Saturday, February 8, 2014

The opinion on NoSQL

A general impression among the cool kids in the block is traditional RDBMS really stink and organizing data as columnar structures or key value pairs is really incredible and provides great set of functionality and performance that traditional RDBMS has suffered.
So in analyzing the NoSQL evolution, there are 3 main paradigms under which the products can be classified

  1. Key Value pair - Eg Redis
  2. Document Style - Eg Mongo Couch
  3. ColumnFamily - Eg Cassandra

The underlying filesystem / storage structures span a wide variety from the Bigtable variants, Dyanmo, BSON ( Binary JSON used in Mongo) to ColumnFamily as in Cassandra or B-Tree as in CouchDB.

The main argument is NoSQL is schema less, there is no concept of a table with set number of columns and the data rather can be unstructured.
I say, fair enough, its a good fit for such data.
The problem i have is this movement which is NO-SQL for a reason is marching very fast towards SQL. 
The classic constructs of a SQL databases such as Primary Keys, a Query Language, 
Right from CQL of Cassandra to Hive or even the dead Unql the NoSQL community is struggling to provide SQL like interfaces to query the nosql stores.

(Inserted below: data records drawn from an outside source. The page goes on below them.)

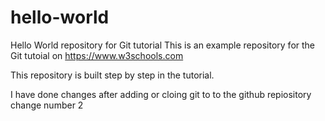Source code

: # hello-world
Hello World repository for Git tutorial
This is an example repository for the Git tutoial on https://www.w3schools.com

This repository is built step by step in the tutorial.

I have done changes after adding or cloing git to to the github repiository
change number 2
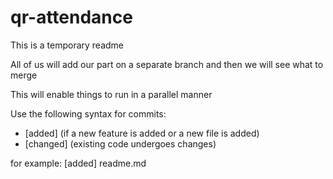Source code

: # qr-attendance

This is a temporary readme

All of us will add our part on a separate branch and then we will see what to merge

This will enable things to run in a parallel manner

Use the following syntax for commits:
- [added] (if a new feature is added or a new file is added)
- [changed] (existing code undergoes changes)

for example:
[added] readme.md
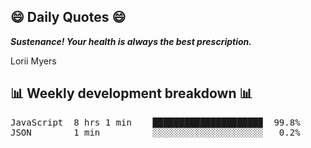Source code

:## 😄 Daily Quotes 😄

_**Sustenance! Your health is always the best prescription.**_

Lorii Myers



## 📊 Weekly development breakdown 📊

<pre>JavaScript  8 hrs 1 min    ████████████████████▉  99.8%
JSON        1 min          ░░░░░░░░░░░░░░░░░░░░░   0.2%</pre>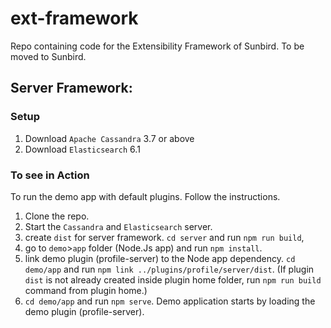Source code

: # ext-framework
Repo containing code for the Extensibility Framework of Sunbird.  To be moved to Sunbird.

## Server Framework:

### Setup 
  1. Download `Apache Cassandra` 3.7 or above
  2. Download `Elasticsearch` 6.1

### To see in Action

To run the demo app with default plugins. Follow the instructions.

1. Clone the repo.
2. Start the `Cassandra` and `Elasticsearch` server.
3. create `dist` for server framework. `cd server` and run `npm run build`,
4. go to `demo`>`app` folder (Node.Js app) and run `npm install`.
5. link demo plugin (profile-server) to the Node app dependency. `cd demo/app` and run `npm link ../plugins/profile/server/dist`. (If plugin `dist` is not already created inside plugin home folder, run `npm run build` command from plugin home.)
6. `cd demo/app` and run `npm serve`. Demo application starts by loading the demo plugin (profile-server).

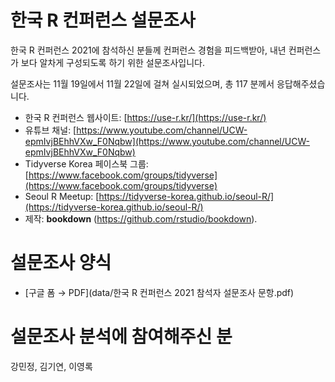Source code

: # 한국 R 컨퍼런스 설문조사

한국 R 컨퍼런스 2021에 참석하신 분들께 컨퍼런스 경험을 피드백받아, 내년 컨퍼런스가 보다 알차게 구성되도록 하기 위한 설문조사입니다.

설문조사는 11월 19일에서 11월 22일에 걸쳐 실시되었으며, 총 117 분께서 응답해주셨습니다.

- 한국 R 컨퍼런스 웹사이트: [https://use-r.kr/](https://use-r.kr/)
- 유튜브 채널: [https://www.youtube.com/channel/UCW-epmIvjBEhhVXw_F0Nqbw](https://www.youtube.com/channel/UCW-epmIvjBEhhVXw_F0Nqbw)
- Tidyverse Korea 페이스북 그룹: [https://www.facebook.com/groups/tidyverse](https://www.facebook.com/groups/tidyverse)
- Seoul R Meetup: [https://tidyverse-korea.github.io/seoul-R/](https://tidyverse-korea.github.io/seoul-R/)
- 제작: **bookdown** (https://github.com/rstudio/bookdown). 

# 설문조사 양식

- [구글 폼 &rarr; PDF](data/한국 R 컨퍼런스 2021 참석자 설문조사 문항.pdf)

# 설문조사 분석에 참여해주신 분

강민정, 김기연, 이영록


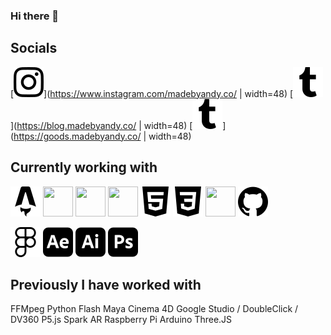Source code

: ### Hi there 👋

<!--
**madebyandyco/madebyandyco** is a ✨ _special_ ✨ repository because its `README.md` (this file) appears on your GitHub profile.

Here are some ideas to get you started:

- 🔭 I’m currently working on ...
- 🌱 I’m currently learning ...
- 👯 I’m looking to collaborate on ...
- 🤔 I’m looking for help with ...
- 💬 Ask me about ...
- 📫 How to reach me: ...
- 😄 Pronouns: ...
- ⚡ Fun fact: ...
-->

## Socials

[![Instagram](icons/instagram.svg)](https://www.instagram.com/madebyandy.co/ | width=48)
[![Visual Inspiration](icons/tumblr.svg)](https://blog.madebyandy.co/ | width=48)
[![Store](icons/tumblr.svg)](https://goods.madebyandy.co/ | width=48)


## Currently working with

<a href="https://astro.build/" title="Astro JS"><img src="icons/astro.svg" width="48" height="48" /></a>
<a href="https://tailwindcss.com/" title="Tailwind CSS"><img src="icons/tailwind.svg" width="48" height="48" /></a>
<a href="https://www.sanity.io/" title="Sanity"><img src="icons/tailwind.svg" width="48" height="48" /></a>
<a href="https://greensock.com/gsap/" title="GSAP"><img src="icons/gsap.svg" width="48" height="48" /></a>
<a href="" title="HTML5"><img src="icons/html5.svg" width="48" height="48" /></a>
<a href="" title="CSS3"><img src="icons/css3.svg" width="48" height="48" /></a>
<a href="https://aws.amazon.com/" title="AWS"><img src="icons/aws.svg" width="48" height="48" /></a>
<a href="https://github.com/" title="GitHub"><img src="icons/github.svg" width="48" height="48" /></a>

<a href="https://www.figma.com/" title="Figma"><img src="icons/figma.svg" width="48" height="48" /></a>
<a href="https://www.adobe.com/au/products/aftereffects.html" title="After Effects"><img src="icons/adobeaftereffects.svg" width="48" height="48" /></a>
<a href="https://www.adobe.com/au/products/illustrator.html" title="Illustrator"><img src="icons/adobeillustrator.svg" width="48" height="48" /></a>
<a href="https://www.adobe.com/au/products/photoshop.html" title="Photoshop"><img src="icons/adobephotoshop.svg" width="48" height="48" /></a>



## Previously I have worked with
FFMpeg
Python
Flash
Maya
Cinema 4D
Google Studio / DoubleClick / DV360
P5.js
Spark AR
Raspberry Pi
Arduino
Three.JS
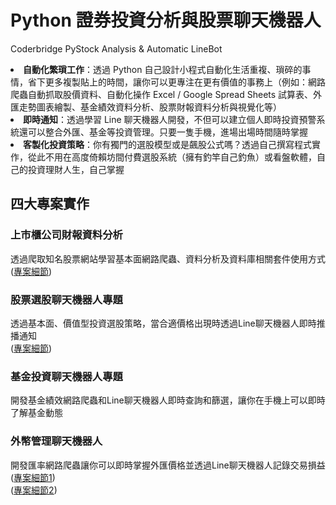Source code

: # Python 證券投資分析與股票聊天機器人
Coderbridge PyStock Analysis & Automatic LineBot 

<li><strong>自動化繁瑣工作</strong>：透過 Python 自己設計小程式自動化生活重複、瑣碎的事情，省下更多複製貼上的時間，讓你可以更專注在更有價值的事務上（例如：網路爬蟲自動抓取股價資料、自動化操作 Excel / Google Spread Sheets 試算表、外匯走勢圖表繪製、基金績效資料分析、股票財報資料分析與視覺化等）</li>
<li><strong>即時通知</strong>：透過學習 Line 聊天機器人開發，不但可以建立個人即時投資預警系統還可以整合外匯、基金等投資管理。只要一隻手機，進場出場時間隨時掌握</li>
<li><strong>客製化投資策略</strong>：你有獨門的選股模型或是飆股公式嗎？透過自己撰寫程式實作，從此不用在高度倚賴坊間付費選股系統（擁有釣竿自己釣魚）或看盤軟體，自己的投資理財人生，自己掌握</li>

## 四大專案實作

### 上市櫃公司財報資料分析
透過爬取知名股票網站學習基本面網路爬蟲、資料分析及資料庫相關套件使用方式<br>
(<a href='https://github.com/PrestonYU/Investment-LineChatbot-Project/tree/master/EPS%20Report%20Scheduler'>專案細節</a>)

### 股票選股聊天機器人專題
透過基本面、價值型投資選股策略，當合適價格出現時透過Line聊天機器人即時推播通知<br>
(<a href='https://github.com/PrestonYU/Investment-LineChatbot-Project/tree/master/TW%20Stock%20Price%20Scheduler%20-%20with%20GSheet%20Automation'>專案細節</a>)

### 基金投資聊天機器人專題
開發基金績效網路爬蟲和Line聊天機器人即時查詢和篩選，讓你在手機上可以即時了解基金動態

### 外幣管理聊天機器人
開發匯率網路爬蟲讓你可以即時掌握外匯價格並透過Line聊天機器人記錄交易損益<br>
(<a href='https://github.com/PrestonYU/Investment-LineChatbot-Project/tree/master/Foreign%20Exchange%20Bot'>專案細節1</a>)<br>
(<a href='https://github.com/PrestonYU/Investment-LineChatbot-Project/tree/master/Foreign%20Exchange%20Bot%20-%20with%20GSheet%20Automation'>專案細節2</a>)
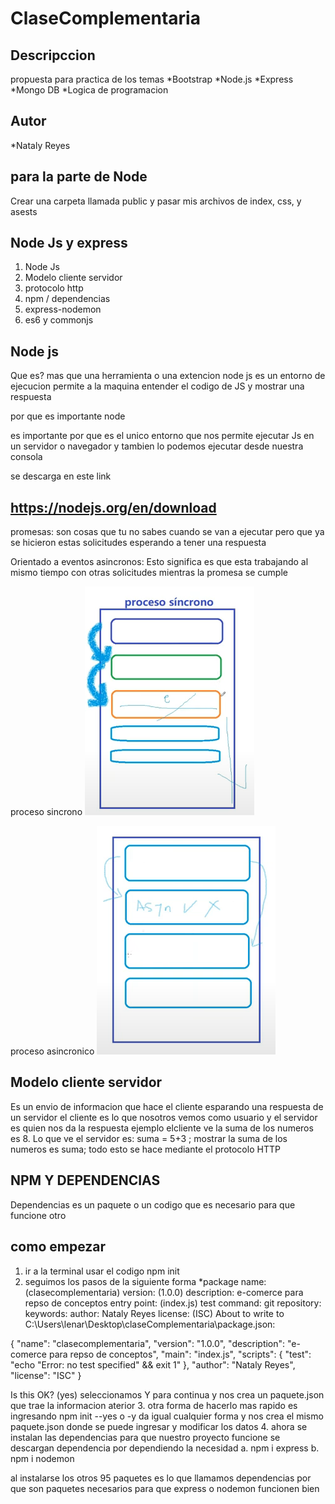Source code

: # ClaseComplementaria

## Descripccion
propuesta para practica de los temas 
*Bootstrap
*Node.js
*Express
*Mongo DB
*Logica de programacion 

## Autor 

*Nataly Reyes

## para la parte de Node 

Crear una carpeta llamada public y pasar mis archivos de index, css, y asests

## Node Js y express
1. Node Js 
2. Modelo cliente servidor  
3. protocolo http
4. npm / dependencias 
5. express-nodemon 
6. es6 y commonjs


## Node js
Que es?
mas que una herramienta o una extencion node js es un entorno de ejecucion permite a la maquina entender el codigo de JS y mostrar una respuesta

por que es importante node

es importante por que es el unico entorno que nos permite ejecutar Js en un servidor o navegador y tambien lo podemos ejecutar desde nuestra consola

se descarga en este link
 ## https://nodejs.org/en/download

promesas: son cosas que tu no sabes cuando se van a ejecutar pero que ya se hicieron estas solicitudes esperando a tener una respuesta

Orientado a eventos asincronos: Esto significa es que esta trabajando al mismo tiempo con otras solicitudes mientras la promesa se cumple

proceso sincrono
![En el proceso sincronico va de uno en uno si uno esta fallando llega hasta ese punto y no continua con los demas](image-1.png)

proceso asincronico
![En el proceso asincronico si algun paquete o parte de mi codigo falla el saltara al siguiente proceso mientras el anterior responde o hasta terminar todos los procesos y vuelve a buscar el que falta ](image-2.png)

## Modelo cliente servidor

Es un envio de informacion que hace el cliente esparando una respuesta de un servidor el cliente es lo que nosotros vemos como usuario y el servidor es quien nos da la respuesta ejemplo elcliente ve la suma de los numeros es 8. Lo que ve el servidor es: 
suma = 5+3 ; 
mostrar la suma de los numeros es suma;
todo esto se hace mediante el protocolo HTTP 

## NPM Y DEPENDENCIAS

Dependencias es un paquete o un codigo que es necesario para que funcione otro 

## como empezar
1. ir a la terminal usar el codigo npm init 
2. seguimos los pasos de la siguiente forma 
*package name: (clasecomplementaria)
version: (1.0.0)
description: e-comerce para repso de conceptos
entry point: (index.js)
test command:
git repository:
keywords:
author: Nataly Reyes 
license: (ISC)
About to write to C:\Users\lenar\Desktop\claseComplementaria\package.json:

{
  "name": "clasecomplementaria",
  "version": "1.0.0",
  "description": "e-comerce para repso de conceptos",
  "main": "index.js",
  "scripts": {
    "test": "echo \"Error: no test specified\" && exit 1"
  },
  "author": "Nataly Reyes",
  "license": "ISC"
}


Is this OK? (yes) seleccionamos Y para continua y nos crea un paquete.json que trae la informacion aterior
3. otra forma de hacerlo mas rapido es ingresando npm init --yes  o -y da igual cualquier forma y nos crea el mismo paquete.json donde se puede ingresar y modificar los datos 
4. ahora se instalan las dependencias para que nuestro proyecto funcione se descargan dependencia por dependiendo la necesidad
 a. npm i express
 b. npm i nodemon

 al instalarse los otros 95 paquetes es lo que llamamos dependencias por que son paquetes necesarios para que express o nodemon funcionen bien 








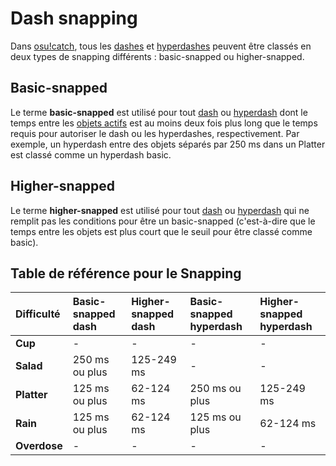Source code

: # Dash snapping

Dans [osu!catch](/wiki/Game_mode/osu!catch), tous les [dashes](/wiki/Gameplay/Dash) et [hyperdashes](/wiki/Gameplay/Hyperdash) peuvent être classés en deux types de snapping différents : basic-snapped ou higher-snapped. 

## Basic-snapped

Le terme **basic-snapped** est utilisé pour tout [dash](/wiki/Gameplay/Dash) ou [hyperdash](/wiki/Gameplay/Hyperdash) dont le temps entre les [objets actifs](/wiki/Glossary/Active_object) est au moins deux fois plus long que le temps requis pour autoriser le dash ou les hyperdashes, respectivement. Par exemple, un hyperdash entre des objets séparés par 250 ms dans un Platter est classé comme un hyperdash basic.

## Higher-snapped

Le terme **higher-snapped** est utilisé pour tout [dash](/wiki/Gameplay/Dash) ou [hyperdash](/wiki/Gameplay/Hyperdash) qui ne remplit pas les conditions pour être un basic-snapped (c'est-à-dire que le temps entre les objets est plus court que le seuil pour être classé comme basic).

## Table de référence pour le Snapping

| Difficulté | Basic-snapped dash | Higher-snapped dash | Basic-snapped hyperdash | Higher-snapped hyperdash |
| :-- | :-- | :-- | :-- | :-- |
| **Cup** | - | - | - | - |
| **Salad** | 250 ms ou plus | 125-249 ms | - | - |
| **Platter** | 125 ms ou plus | 62-124 ms | 250 ms ou plus | 125-249 ms |
| **Rain** | 125 ms ou plus | 62-124 ms | 125 ms ou plus | 62-124 ms |
| **Overdose** | - | - | - | - |
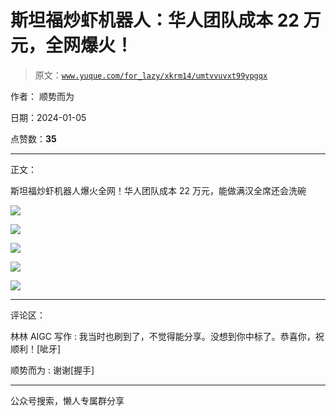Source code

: # 斯坦福炒虾机器人：华人团队成本 22 万元，全网爆火！

> 原文：[`www.yuque.com/for_lazy/xkrm14/umtvvuvxt99ypgqx`](https://www.yuque.com/for_lazy/xkrm14/umtvvuvxt99ypgqx)

作者： 顺势而为

日期：2024-01-05

点赞数：**35**

* * *

正文：

斯坦福炒虾机器人爆火全网！华人团队成本 22 万元，能做满汉全席还会洗碗

![](img/792e366a01b7e3184376c8130d9ab22d.png)

![](img/1b586e2eedf205ccb4eb8371cdb5e4bb.png)

![](img/c4f73debb51a7332ff066fd08862dfdf.png)

![](img/ec175ef3c48367d79ded7d77ba8d306d.png)

![](img/1f0797bcd3e446efc11015a118d92e63.png)

* * *

评论区：

林林 AIGC 写作 : 我当时也刷到了，不觉得能分享。没想到你中标了。恭喜你，祝顺利！[呲牙]

顺势而为 : 谢谢[握手]

* * *

公众号搜索，懒人专属群分享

Does that not reveal a systemic issue, the conversion of Relational data modelers into a nosql data model experts is no overnight task, Organizations who have undertaken this path right, first take the RDBMS experts who understand the business, data and relationships and put them through a strong NoSQL journey. This includes formal training, in house presentations, vendor demos, vendor talks, local user group participations, attending conferences, knowledge share with other organizations doing similar things etc.
This creates a good energy in the grass roots of an organization to enrich the appetite to take on workloads and model them in the NoSQL paradigm where its an appropriate fit.
Most common failures in NoSQL implementation i have been seeing are in projects where an Oracle RBDMS expert is asked to build a Cassandra CF overnight or a J2EE development lead is asked to design a mongo or couchdb schema.
Both are recipes for failures. What is needed is some serious investment in hiring talent, cross pollinating existing DBMS talent to appreciate the NoSQL model and organically create transformation for new workloads, migration of old workloads etc.

One note though, the NoSQL paradigm is very interesting for good use cases, but i feel the NoSQL movement is in a state of denial as the problems of traditional DBMS are re-manifesting itself into the NoSQL world.